Output, without alteration, the first line of the entries and each line after it, stopping with the line that contains "9. Wait for me to Approve and merge it.".
[DATA FOR THIS TASK Boundary: Start]
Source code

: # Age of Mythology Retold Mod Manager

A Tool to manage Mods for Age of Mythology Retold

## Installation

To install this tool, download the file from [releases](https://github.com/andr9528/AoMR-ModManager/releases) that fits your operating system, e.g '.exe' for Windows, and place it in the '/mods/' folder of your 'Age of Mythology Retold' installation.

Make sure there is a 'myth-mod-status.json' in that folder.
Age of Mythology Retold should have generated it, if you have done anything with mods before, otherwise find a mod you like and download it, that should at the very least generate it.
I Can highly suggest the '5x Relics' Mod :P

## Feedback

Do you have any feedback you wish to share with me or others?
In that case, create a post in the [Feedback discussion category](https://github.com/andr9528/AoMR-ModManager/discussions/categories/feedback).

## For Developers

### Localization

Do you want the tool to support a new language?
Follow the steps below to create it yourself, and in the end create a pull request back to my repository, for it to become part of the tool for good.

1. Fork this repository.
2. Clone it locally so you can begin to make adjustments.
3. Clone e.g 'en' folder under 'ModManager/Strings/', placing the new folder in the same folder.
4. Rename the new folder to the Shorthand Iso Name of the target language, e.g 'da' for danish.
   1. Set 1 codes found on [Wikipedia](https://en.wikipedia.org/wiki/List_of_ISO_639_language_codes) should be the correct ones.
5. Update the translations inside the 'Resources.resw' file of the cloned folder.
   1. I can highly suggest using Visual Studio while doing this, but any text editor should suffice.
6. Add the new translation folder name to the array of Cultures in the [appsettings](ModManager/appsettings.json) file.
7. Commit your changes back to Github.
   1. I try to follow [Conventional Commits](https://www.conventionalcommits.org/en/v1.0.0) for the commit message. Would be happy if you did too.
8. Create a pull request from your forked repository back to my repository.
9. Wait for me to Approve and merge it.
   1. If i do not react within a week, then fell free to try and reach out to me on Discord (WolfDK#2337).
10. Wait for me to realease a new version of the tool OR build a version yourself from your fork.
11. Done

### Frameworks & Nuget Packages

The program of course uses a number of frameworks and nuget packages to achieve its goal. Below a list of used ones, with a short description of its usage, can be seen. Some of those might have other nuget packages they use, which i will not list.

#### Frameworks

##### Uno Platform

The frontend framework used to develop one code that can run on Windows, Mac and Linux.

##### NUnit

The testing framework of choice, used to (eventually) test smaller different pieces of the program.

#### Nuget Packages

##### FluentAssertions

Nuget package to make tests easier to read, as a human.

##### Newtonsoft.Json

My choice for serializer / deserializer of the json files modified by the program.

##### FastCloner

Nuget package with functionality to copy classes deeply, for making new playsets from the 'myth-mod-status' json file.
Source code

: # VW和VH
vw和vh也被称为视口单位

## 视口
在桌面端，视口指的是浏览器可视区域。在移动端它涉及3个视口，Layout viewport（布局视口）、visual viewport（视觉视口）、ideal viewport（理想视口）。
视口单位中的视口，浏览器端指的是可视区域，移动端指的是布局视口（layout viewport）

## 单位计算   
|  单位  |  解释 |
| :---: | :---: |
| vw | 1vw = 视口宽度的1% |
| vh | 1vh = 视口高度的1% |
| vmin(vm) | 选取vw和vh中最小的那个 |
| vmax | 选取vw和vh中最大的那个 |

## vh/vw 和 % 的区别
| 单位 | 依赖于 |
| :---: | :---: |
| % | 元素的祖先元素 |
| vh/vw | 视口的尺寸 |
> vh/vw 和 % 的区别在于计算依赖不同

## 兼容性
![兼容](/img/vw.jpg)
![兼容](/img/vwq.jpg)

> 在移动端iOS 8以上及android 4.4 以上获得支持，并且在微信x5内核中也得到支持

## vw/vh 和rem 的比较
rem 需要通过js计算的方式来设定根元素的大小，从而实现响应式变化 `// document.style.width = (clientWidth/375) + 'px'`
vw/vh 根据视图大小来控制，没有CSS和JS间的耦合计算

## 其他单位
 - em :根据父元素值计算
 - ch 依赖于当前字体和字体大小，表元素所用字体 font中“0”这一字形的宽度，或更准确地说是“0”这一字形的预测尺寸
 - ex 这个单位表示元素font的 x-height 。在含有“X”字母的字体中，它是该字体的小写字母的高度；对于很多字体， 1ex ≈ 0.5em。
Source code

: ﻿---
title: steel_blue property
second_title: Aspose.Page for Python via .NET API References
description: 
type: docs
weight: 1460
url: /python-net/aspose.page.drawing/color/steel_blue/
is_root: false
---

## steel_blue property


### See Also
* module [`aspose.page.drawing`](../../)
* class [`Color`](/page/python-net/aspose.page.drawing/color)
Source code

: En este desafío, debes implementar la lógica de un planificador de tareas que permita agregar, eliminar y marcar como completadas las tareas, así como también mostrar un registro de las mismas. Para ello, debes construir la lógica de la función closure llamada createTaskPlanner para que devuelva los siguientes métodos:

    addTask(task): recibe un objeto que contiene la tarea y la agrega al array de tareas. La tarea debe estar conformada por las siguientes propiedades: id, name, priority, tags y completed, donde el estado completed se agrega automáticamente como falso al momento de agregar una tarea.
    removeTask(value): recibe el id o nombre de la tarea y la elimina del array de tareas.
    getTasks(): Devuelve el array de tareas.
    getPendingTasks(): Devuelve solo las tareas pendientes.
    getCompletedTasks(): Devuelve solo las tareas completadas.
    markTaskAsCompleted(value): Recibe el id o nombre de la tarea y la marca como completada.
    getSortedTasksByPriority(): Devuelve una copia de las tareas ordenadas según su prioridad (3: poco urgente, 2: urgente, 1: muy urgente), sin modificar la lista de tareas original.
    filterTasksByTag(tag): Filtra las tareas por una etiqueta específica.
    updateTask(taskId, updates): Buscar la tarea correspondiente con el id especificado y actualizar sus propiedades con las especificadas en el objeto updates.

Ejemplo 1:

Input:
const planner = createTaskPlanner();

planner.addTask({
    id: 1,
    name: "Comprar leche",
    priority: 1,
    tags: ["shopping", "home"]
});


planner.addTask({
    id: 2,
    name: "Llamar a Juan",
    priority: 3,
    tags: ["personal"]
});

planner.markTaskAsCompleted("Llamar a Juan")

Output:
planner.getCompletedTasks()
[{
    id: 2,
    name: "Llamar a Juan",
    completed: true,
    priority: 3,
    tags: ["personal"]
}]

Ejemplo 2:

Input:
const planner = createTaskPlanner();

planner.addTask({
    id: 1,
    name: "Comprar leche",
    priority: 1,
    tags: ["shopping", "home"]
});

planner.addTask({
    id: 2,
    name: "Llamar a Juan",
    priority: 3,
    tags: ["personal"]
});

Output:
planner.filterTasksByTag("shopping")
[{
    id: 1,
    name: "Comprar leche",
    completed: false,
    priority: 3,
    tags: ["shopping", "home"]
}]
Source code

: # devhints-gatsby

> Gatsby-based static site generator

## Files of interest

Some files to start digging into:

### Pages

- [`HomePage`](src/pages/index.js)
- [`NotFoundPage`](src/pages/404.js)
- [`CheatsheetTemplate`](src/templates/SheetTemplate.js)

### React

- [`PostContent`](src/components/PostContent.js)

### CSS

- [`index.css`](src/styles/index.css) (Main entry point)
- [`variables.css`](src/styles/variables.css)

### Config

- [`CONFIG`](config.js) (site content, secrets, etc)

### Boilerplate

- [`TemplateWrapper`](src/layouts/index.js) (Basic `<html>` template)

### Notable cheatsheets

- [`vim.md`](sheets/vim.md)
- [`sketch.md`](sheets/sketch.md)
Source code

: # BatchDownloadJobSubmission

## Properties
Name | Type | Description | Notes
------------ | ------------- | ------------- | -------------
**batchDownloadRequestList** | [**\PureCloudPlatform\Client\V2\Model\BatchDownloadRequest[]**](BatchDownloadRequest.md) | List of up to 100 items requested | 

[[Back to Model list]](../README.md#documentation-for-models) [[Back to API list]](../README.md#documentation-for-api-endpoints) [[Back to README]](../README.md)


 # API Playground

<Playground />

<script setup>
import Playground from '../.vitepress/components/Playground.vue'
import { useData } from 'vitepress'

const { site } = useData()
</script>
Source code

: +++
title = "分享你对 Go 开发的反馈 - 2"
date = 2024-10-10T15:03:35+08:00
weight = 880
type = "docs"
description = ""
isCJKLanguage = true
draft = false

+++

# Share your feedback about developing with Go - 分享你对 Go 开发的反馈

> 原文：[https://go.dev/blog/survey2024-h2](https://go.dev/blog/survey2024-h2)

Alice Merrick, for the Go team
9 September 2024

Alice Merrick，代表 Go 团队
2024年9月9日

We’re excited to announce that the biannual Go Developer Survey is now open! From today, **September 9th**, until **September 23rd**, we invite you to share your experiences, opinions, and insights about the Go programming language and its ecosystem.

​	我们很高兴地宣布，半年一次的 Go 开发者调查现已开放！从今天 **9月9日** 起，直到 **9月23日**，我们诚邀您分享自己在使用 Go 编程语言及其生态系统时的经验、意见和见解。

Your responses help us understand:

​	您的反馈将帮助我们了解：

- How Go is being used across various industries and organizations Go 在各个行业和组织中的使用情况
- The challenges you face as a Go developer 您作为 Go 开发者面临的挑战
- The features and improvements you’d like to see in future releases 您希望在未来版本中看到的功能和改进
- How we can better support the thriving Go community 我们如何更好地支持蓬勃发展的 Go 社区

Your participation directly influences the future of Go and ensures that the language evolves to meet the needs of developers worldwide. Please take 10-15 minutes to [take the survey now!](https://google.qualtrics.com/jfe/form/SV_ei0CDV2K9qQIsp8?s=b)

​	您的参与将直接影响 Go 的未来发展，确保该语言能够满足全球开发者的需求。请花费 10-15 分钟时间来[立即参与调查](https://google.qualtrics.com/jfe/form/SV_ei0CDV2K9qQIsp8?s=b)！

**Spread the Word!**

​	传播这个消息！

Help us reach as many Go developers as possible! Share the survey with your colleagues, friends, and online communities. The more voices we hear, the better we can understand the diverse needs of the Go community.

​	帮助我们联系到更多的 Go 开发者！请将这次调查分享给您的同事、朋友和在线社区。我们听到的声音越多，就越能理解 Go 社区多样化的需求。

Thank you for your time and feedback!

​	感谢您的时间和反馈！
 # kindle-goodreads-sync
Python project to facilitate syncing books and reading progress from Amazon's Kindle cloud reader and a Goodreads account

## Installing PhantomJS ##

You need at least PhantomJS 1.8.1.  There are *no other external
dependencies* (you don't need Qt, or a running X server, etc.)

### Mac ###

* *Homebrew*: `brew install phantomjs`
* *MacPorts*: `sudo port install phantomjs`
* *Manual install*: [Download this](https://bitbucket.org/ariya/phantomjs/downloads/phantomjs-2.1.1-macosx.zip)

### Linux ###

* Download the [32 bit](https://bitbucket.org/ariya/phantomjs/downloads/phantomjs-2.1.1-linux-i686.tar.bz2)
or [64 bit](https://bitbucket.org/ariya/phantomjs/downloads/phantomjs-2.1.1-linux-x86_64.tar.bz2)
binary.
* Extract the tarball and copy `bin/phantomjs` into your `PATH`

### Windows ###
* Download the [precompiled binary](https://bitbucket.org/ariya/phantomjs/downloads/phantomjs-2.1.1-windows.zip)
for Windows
[DATA FOR THIS TASK Boundary: End]
(WRITTEN SOLUTION)
Source code

: # Age of Mythology Retold Mod Manager

A Tool to manage Mods for Age of Mythology Retold

## Installation

To install this tool, download the file from [releases](https://github.com/andr9528/AoMR-ModManager/releases) that fits your operating system, e.g '.exe' for Windows, and place it in the '/mods/' folder of your 'Age of Mythology Retold' installation.

Make sure there is a 'myth-mod-status.json' in that folder.
Age of Mythology Retold should have generated it, if you have done anything with mods before, otherwise find a mod you like and download it, that should at the very least generate it.
I Can highly suggest the '5x Relics' Mod :P

## Feedback

Do you have any feedback you wish to share with me or others?
In that case, create a post in the [Feedback discussion category](https://github.com/andr9528/AoMR-ModManager/discussions/categories/feedback).

## For Developers

### Localization

Do you want the tool to support a new language?
Follow the steps below to create it yourself, and in the end create a pull request back to my repository, for it to become part of the tool for good.

1. Fork this repository.
2. Clone it locally so you can begin to make adjustments.
3. Clone e.g 'en' folder under 'ModManager/Strings/', placing the new folder in the same folder.
4. Rename the new folder to the Shorthand Iso Name of the target language, e.g 'da' for danish.
   1. Set 1 codes found on [Wikipedia](https://en.wikipedia.org/wiki/List_of_ISO_639_language_codes) should be the correct ones.
5. Update the translations inside the 'Resources.resw' file of the cloned folder.
   1. I can highly suggest using Visual Studio while doing this, but any text editor should suffice.
6. Add the new translation folder name to the array of Cultures in the [appsettings](ModManager/appsettings.json) file.
7. Commit your changes back to Github.
   1. I try to follow [Conventional Commits](https://www.conventionalcommits.org/en/v1.0.0) for the commit message. Would be happy if you did too.
8. Create a pull request from your forked repository back to my repository.
9. Wait for me to Approve and merge it.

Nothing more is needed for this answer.